Task instructions:
The answer must consist of every line from the data that holds the string "SimpleSidebar".

*** Data to use Section Begins ***

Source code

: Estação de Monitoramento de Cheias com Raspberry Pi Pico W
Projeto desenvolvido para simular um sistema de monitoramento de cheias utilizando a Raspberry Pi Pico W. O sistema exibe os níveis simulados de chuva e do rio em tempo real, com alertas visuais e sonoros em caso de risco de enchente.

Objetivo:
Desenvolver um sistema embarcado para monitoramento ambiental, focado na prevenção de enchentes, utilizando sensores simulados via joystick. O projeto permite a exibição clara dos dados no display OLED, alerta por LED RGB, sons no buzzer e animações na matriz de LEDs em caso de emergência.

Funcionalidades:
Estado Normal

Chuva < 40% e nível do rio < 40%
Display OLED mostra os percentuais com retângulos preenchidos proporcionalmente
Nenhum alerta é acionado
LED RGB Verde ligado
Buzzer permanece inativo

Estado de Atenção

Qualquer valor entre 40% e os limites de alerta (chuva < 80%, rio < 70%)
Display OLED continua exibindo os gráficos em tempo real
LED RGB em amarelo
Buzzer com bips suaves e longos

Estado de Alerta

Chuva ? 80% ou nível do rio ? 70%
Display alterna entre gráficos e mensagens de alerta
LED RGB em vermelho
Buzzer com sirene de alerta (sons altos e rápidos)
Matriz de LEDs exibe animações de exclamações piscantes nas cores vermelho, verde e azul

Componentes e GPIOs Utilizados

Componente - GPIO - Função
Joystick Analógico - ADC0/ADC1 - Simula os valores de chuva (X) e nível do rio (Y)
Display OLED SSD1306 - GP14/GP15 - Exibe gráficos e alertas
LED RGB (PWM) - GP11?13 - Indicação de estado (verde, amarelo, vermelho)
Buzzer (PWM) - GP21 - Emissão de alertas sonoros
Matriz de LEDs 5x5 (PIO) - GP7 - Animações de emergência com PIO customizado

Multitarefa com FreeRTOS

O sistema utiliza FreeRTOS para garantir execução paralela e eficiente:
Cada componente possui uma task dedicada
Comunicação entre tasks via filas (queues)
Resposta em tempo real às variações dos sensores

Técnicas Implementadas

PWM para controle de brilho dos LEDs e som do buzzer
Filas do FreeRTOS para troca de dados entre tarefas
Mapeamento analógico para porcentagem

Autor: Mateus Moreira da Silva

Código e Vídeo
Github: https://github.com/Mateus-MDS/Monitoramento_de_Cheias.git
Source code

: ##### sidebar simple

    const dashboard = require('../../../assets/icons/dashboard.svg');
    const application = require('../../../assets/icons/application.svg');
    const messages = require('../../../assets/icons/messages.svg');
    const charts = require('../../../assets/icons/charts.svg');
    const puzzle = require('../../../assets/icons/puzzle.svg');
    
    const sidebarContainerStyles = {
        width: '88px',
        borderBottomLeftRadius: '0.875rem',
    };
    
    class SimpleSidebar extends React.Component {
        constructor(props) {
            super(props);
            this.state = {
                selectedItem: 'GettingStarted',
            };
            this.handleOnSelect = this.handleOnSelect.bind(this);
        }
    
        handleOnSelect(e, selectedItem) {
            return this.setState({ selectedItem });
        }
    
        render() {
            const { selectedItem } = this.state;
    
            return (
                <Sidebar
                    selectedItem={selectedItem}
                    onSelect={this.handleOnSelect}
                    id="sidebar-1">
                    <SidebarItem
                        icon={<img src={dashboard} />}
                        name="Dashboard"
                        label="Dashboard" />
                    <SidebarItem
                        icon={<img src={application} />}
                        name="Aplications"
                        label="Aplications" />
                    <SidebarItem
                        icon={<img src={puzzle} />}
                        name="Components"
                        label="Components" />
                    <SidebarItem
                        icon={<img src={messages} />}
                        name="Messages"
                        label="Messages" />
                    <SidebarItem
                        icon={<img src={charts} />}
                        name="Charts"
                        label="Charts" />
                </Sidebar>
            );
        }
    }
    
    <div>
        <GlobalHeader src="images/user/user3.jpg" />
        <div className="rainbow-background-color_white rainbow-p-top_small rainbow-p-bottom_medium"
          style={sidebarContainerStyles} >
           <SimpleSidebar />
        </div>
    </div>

*** Data to use Section Ends ***

Answer section:
    class SimpleSidebar extends React.Component {
           <SimpleSidebar />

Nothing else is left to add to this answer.